There you have it, my point of departure.
1.
An ancient form the rubáiyát but not
The moving hand of al-Khayyam and naught
The labyrinthine bazaars of Samarkand
But only modern words in English thought.
2.
No limitations, no asymmetry,
No deviations, no impurity,
No seam, no change, no thing to wish for,
Nobody to wish, nobody to gee.
3.
Between the interstices of this page
The potencies so small and faint presage
That it is like the whispers of the trees
Suddenly raising their voices in rage.
4.
It is strange how we’re conceived like our
Inmost thoughts. Is this a proof that we are
Thought before we’re matter? At what point do
We subtly change from thought to matter?
5.
The woman, man, and infant seem so young
A torn and aged photograph it’s strung
Nestled head against her breast and breathing
His silence heard her song too soon unsung.
6.
The train chugs silent with the child’s sup
Until his father comes and picks him up
And swings him through the air around his love,
Big worlds, small worlds, a child’s wide-eyed worship.
7.
Who will sip from time’s own empty fountain?
Who will come and hear my little mountain?
Who will think the thoughts that only I think?

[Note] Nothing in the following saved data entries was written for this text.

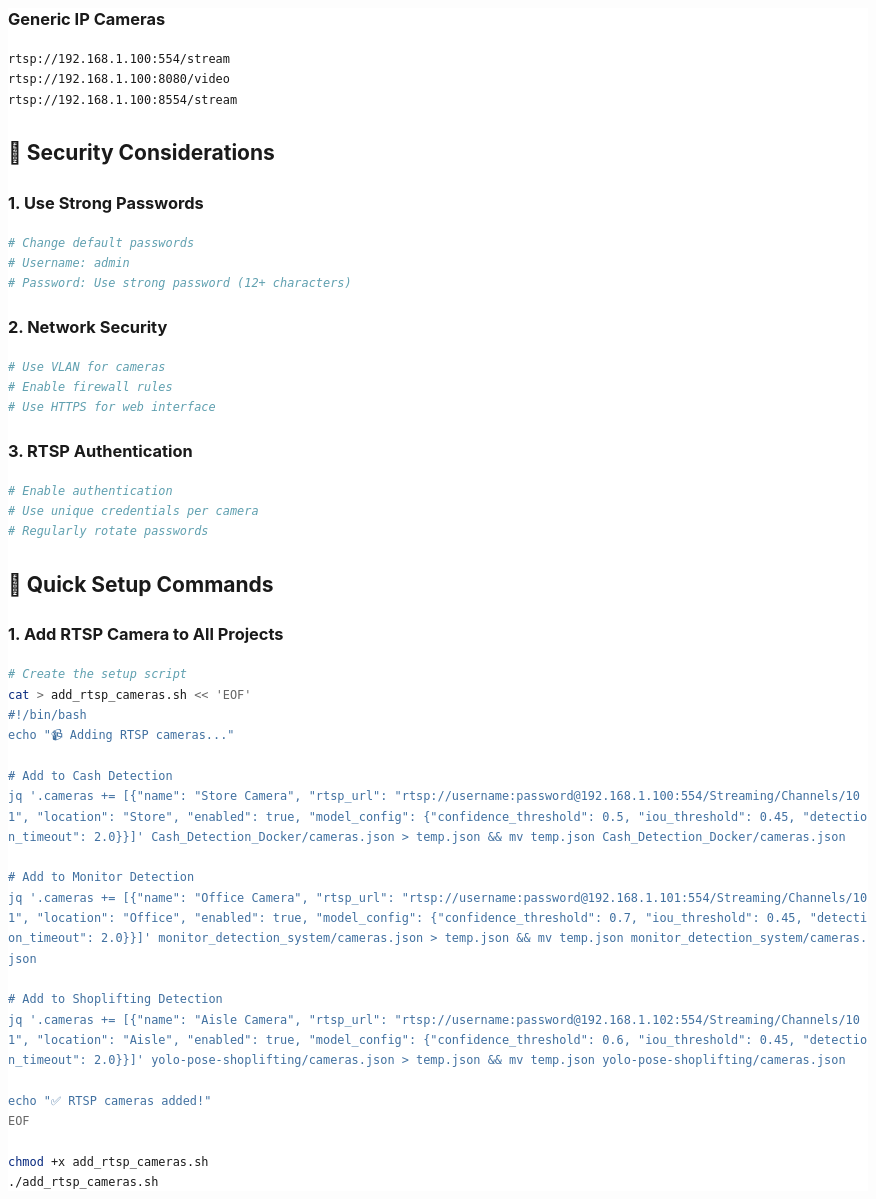 ### Generic IP Cameras
```
rtsp://192.168.1.100:554/stream
rtsp://192.168.1.100:8080/video
rtsp://192.168.1.100:8554/stream
```

## 🔐 Security Considerations

### 1. Use Strong Passwords
```bash
# Change default passwords
# Username: admin
# Password: Use strong password (12+ characters)
```

### 2. Network Security
```bash
# Use VLAN for cameras
# Enable firewall rules
# Use HTTPS for web interface
```

### 3. RTSP Authentication
```bash
# Enable authentication
# Use unique credentials per camera
# Regularly rotate passwords
```

## 🚀 Quick Setup Commands

### 1. Add RTSP Camera to All Projects
```bash
# Create the setup script
cat > add_rtsp_cameras.sh << 'EOF'
#!/bin/bash
echo "📹 Adding RTSP cameras..."

# Add to Cash Detection
jq '.cameras += [{"name": "Store Camera", "rtsp_url": "rtsp://username:password@192.168.1.100:554/Streaming/Channels/101", "location": "Store", "enabled": true, "model_config": {"confidence_threshold": 0.5, "iou_threshold": 0.45, "detection_timeout": 2.0}}]' Cash_Detection_Docker/cameras.json > temp.json && mv temp.json Cash_Detection_Docker/cameras.json

# Add to Monitor Detection
jq '.cameras += [{"name": "Office Camera", "rtsp_url": "rtsp://username:password@192.168.1.101:554/Streaming/Channels/101", "location": "Office", "enabled": true, "model_config": {"confidence_threshold": 0.7, "iou_threshold": 0.45, "detection_timeout": 2.0}}]' monitor_detection_system/cameras.json > temp.json && mv temp.json monitor_detection_system/cameras.json

# Add to Shoplifting Detection
jq '.cameras += [{"name": "Aisle Camera", "rtsp_url": "rtsp://username:password@192.168.1.102:554/Streaming/Channels/101", "location": "Aisle", "enabled": true, "model_config": {"confidence_threshold": 0.6, "iou_threshold": 0.45, "detection_timeout": 2.0}}]' yolo-pose-shoplifting/cameras.json > temp.json && mv temp.json yolo-pose-shoplifting/cameras.json

echo "✅ RTSP cameras added!"
EOF

chmod +x add_rtsp_cameras.sh
./add_rtsp_cameras.sh
```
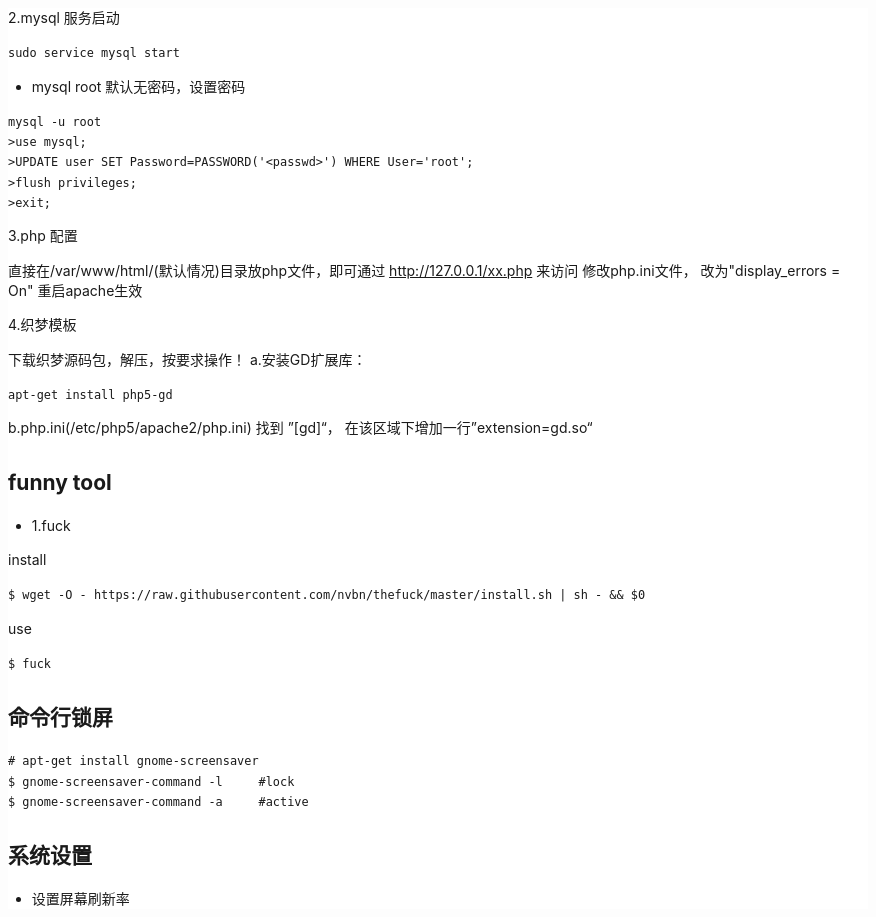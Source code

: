 2.mysql 服务启动    

```
sudo service mysql start
```

* mysql root 默认无密码，设置密码

```
mysql -u root
>use mysql;
>UPDATE user SET Password=PASSWORD('<passwd>') WHERE User='root';
>flush privileges;
>exit;
```

3.php 配置      

直接在/var/www/html/(默认情况)目录放php文件，即可通过 http://127.0.0.1/xx.php 来访问
修改php.ini文件， 改为"display_errors = On"     重启apache生效

4.织梦模板

下载织梦源码包，解压，按要求操作！
a.安装GD扩展库：     
```
apt-get install php5-gd
```
b.php.ini(/etc/php5/apache2/php.ini) 找到 ”[gd]“， 在该区域下增加一行”extension=gd.so“

## funny tool

* 1.fuck

install

```
$ wget -O - https://raw.githubusercontent.com/nvbn/thefuck/master/install.sh | sh - && $0
```

use

```
$ fuck
```

## 命令行锁屏

```
# apt-get install gnome-screensaver
$ gnome-screensaver-command -l     #lock
$ gnome-screensaver-command -a     #active
```


## 系统设置


* 设置屏幕刷新率


[12]: http://wps-community.org/download.html
[8]: https://github.com/geeeeeeeeek/electronic-wechat/blob/master/README_zh.md?hmsr=toutiao.io&utm_medium=toutiao.io&utm_source=toutiao.io
[9]: https://nodejs.org/en/download/
[10]: http://www.k4linux.com/2015/11/kali-linux-2-0-tutorials-java.html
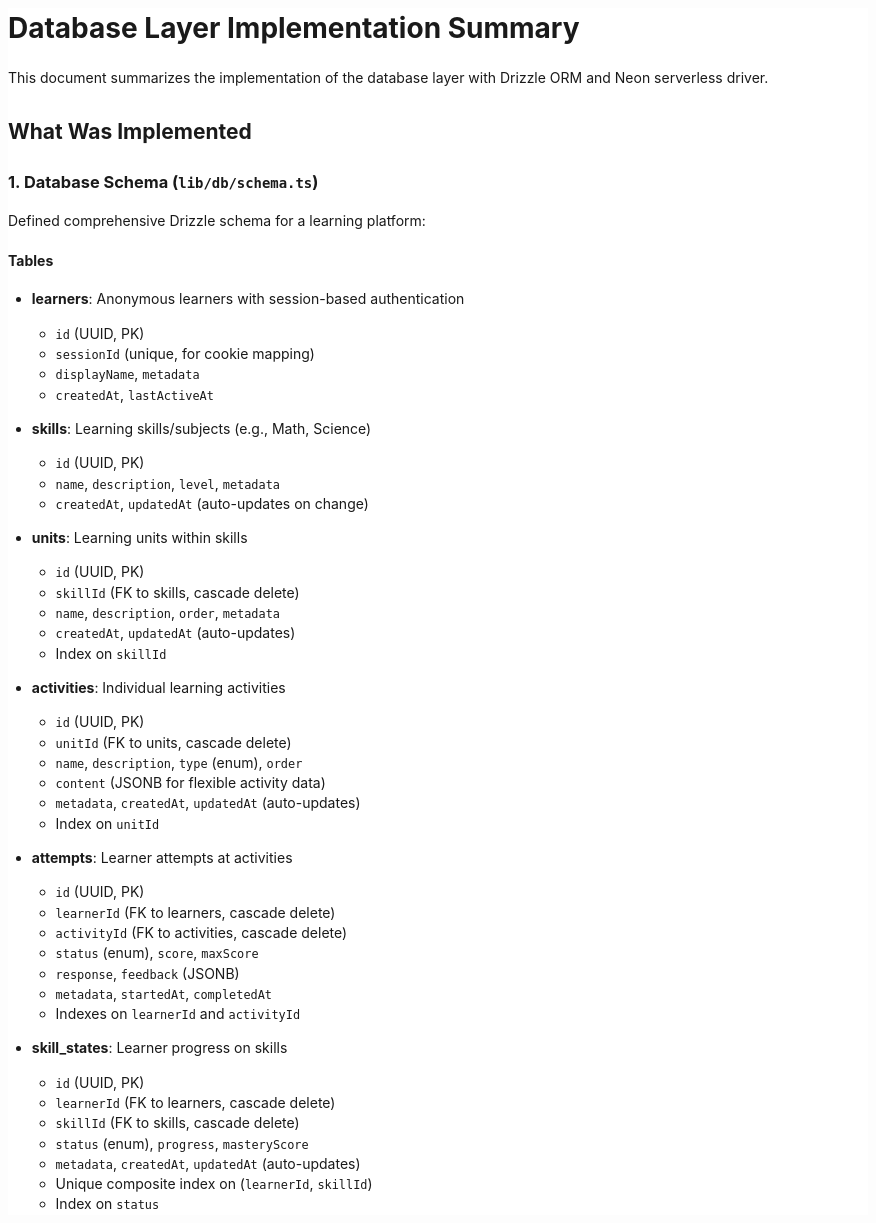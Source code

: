 # Database Layer Implementation Summary

This document summarizes the implementation of the database layer with Drizzle ORM and Neon serverless driver.

## What Was Implemented

### 1. Database Schema (`lib/db/schema.ts`)

Defined comprehensive Drizzle schema for a learning platform:

#### Tables

- **learners**: Anonymous learners with session-based authentication
  - `id` (UUID, PK)
  - `sessionId` (unique, for cookie mapping)
  - `displayName`, `metadata`
  - `createdAt`, `lastActiveAt`

- **skills**: Learning skills/subjects (e.g., Math, Science)
  - `id` (UUID, PK)
  - `name`, `description`, `level`, `metadata`
  - `createdAt`, `updatedAt` (auto-updates on change)

- **units**: Learning units within skills
  - `id` (UUID, PK)
  - `skillId` (FK to skills, cascade delete)
  - `name`, `description`, `order`, `metadata`
  - `createdAt`, `updatedAt` (auto-updates)
  - Index on `skillId`

- **activities**: Individual learning activities
  - `id` (UUID, PK)
  - `unitId` (FK to units, cascade delete)
  - `name`, `description`, `type` (enum), `order`
  - `content` (JSONB for flexible activity data)
  - `metadata`, `createdAt`, `updatedAt` (auto-updates)
  - Index on `unitId`

- **attempts**: Learner attempts at activities
  - `id` (UUID, PK)
  - `learnerId` (FK to learners, cascade delete)
  - `activityId` (FK to activities, cascade delete)
  - `status` (enum), `score`, `maxScore`
  - `response`, `feedback` (JSONB)
  - `metadata`, `startedAt`, `completedAt`
  - Indexes on `learnerId` and `activityId`

- **skill_states**: Learner progress on skills
  - `id` (UUID, PK)
  - `learnerId` (FK to learners, cascade delete)
  - `skillId` (FK to skills, cascade delete)
  - `status` (enum), `progress`, `masteryScore`
  - `metadata`, `createdAt`, `updatedAt` (auto-updates)
  - Unique composite index on (`learnerId`, `skillId`)
  - Index on `status`

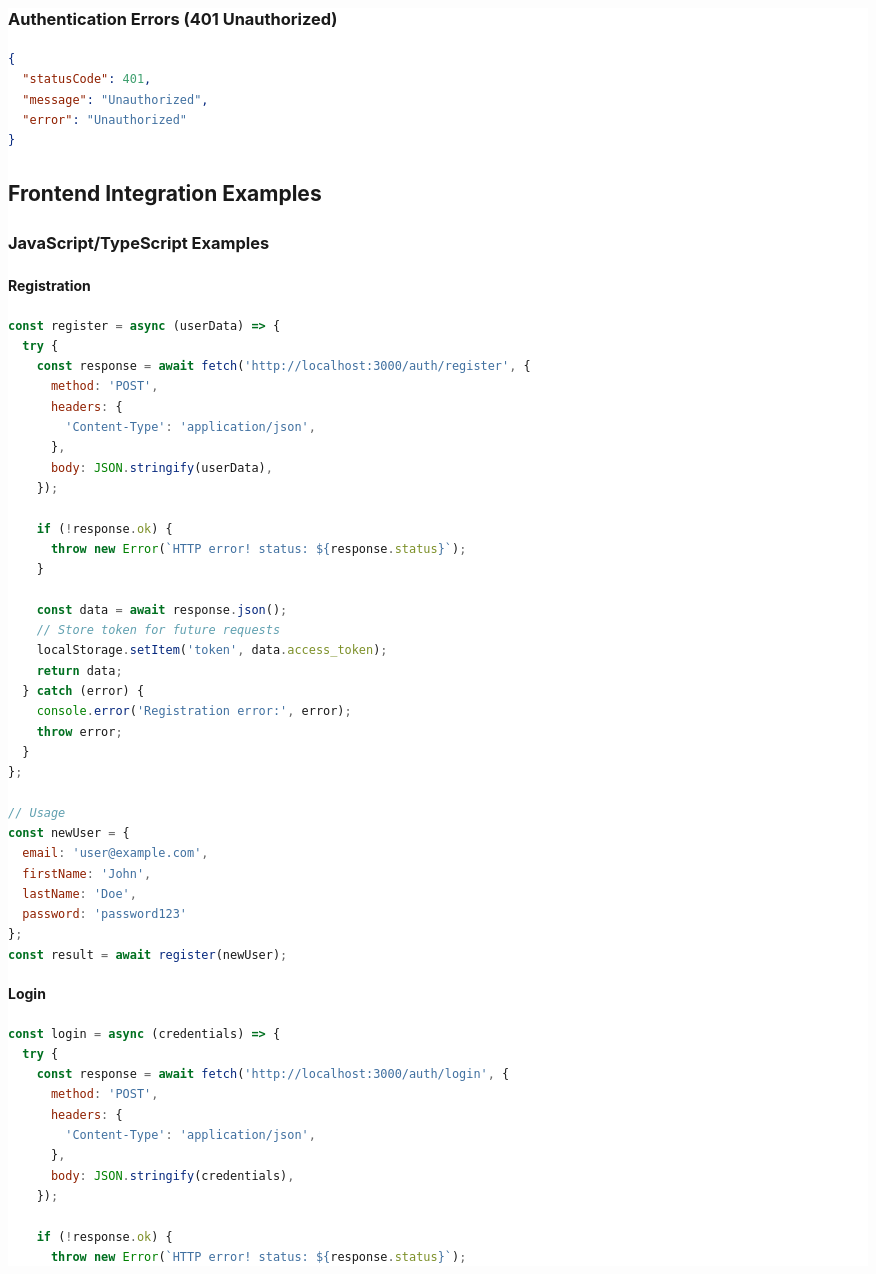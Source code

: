 ### Authentication Errors (401 Unauthorized)
```json
{
  "statusCode": 401,
  "message": "Unauthorized",
  "error": "Unauthorized"
}
```

## Frontend Integration Examples

### JavaScript/TypeScript Examples

#### Registration
```javascript
const register = async (userData) => {
  try {
    const response = await fetch('http://localhost:3000/auth/register', {
      method: 'POST',
      headers: {
        'Content-Type': 'application/json',
      },
      body: JSON.stringify(userData),
    });
    
    if (!response.ok) {
      throw new Error(`HTTP error! status: ${response.status}`);
    }
    
    const data = await response.json();
    // Store token for future requests
    localStorage.setItem('token', data.access_token);
    return data;
  } catch (error) {
    console.error('Registration error:', error);
    throw error;
  }
};

// Usage
const newUser = {
  email: 'user@example.com',
  firstName: 'John',
  lastName: 'Doe',
  password: 'password123'
};
const result = await register(newUser);
```

#### Login
```javascript
const login = async (credentials) => {
  try {
    const response = await fetch('http://localhost:3000/auth/login', {
      method: 'POST',
      headers: {
        'Content-Type': 'application/json',
      },
      body: JSON.stringify(credentials),
    });
    
    if (!response.ok) {
      throw new Error(`HTTP error! status: ${response.status}`);
```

Who will touch my temples gentling pain?
8.
Little sister three years old with light brown
Bangs jumped up and down and broke her crown
And dashes our young father scooped her up
With pain and horror their eyes were large and round.
9.
Through the keyhole a brown red bud amidst
The snow white mound on which his eyes transfixed
And only after drinking up their fill
Moved on t’ th’other breast voluptuous.
10.
A no-nonsense kind of love exudes like
Clouds of steam from crisp warm shirts she strikes
With alternating motions of her hands
‘Tween flat palmed left and iron in her right.
11.
Like a child’s hungry arms the belt holds
Her waist quite prim, her silken blouse enfolds
Enwrapped, her hand upon the doorknob rests
Picks up her suitcase, toward the cab she strolls.
12.
A skinny awkward boy plays mumbly peg,
A little dimpled girl of four, her leg
Bent underneath her chin, her eyes on him,
An old grey mailbox flies its small red flag.
13.
The child looked for love where it was found
And when not found, his arms’d wrap around
His own waist, changing til he couldn’ rebound
He wrote like falling trees without a sound.
14.
On the distant ridge the dense green dogwood
Where purple blooded elderberry stood
Hides the sleeping whippoorwill that waits
For night to sing its song in somber mood.
15.
The pale blue sky above the distant hill
Aeolus’ bloated sacks of wind do fill
To take our stagnant sailboats home at last
To some unremembered Ithaca still.
16.
Four horses stood upon a distant hill,
The fourth, a woman straddled, gaunt and chill.
She pointed at a blood-orange sky, grown dark
With withered ghosts ascending to god’s swill.
17.
The waters lap the rotting wood of my
Small boat. I dip my sword in the high
Waves for starfish. Beetles crawl up the side
And fly backwards against the stirring sky.
18.
Il Tempio’s pages flutter fitfully
Through gardens of the Villa Borgesi,
Landing, scooting, never hesitating
For long in Rome a very well read city.
19.
Time became an orchid splitting into
Two frail branches the day that you withdrew,
You took the one that had the purple flower
And left us with the one forlorn and nude.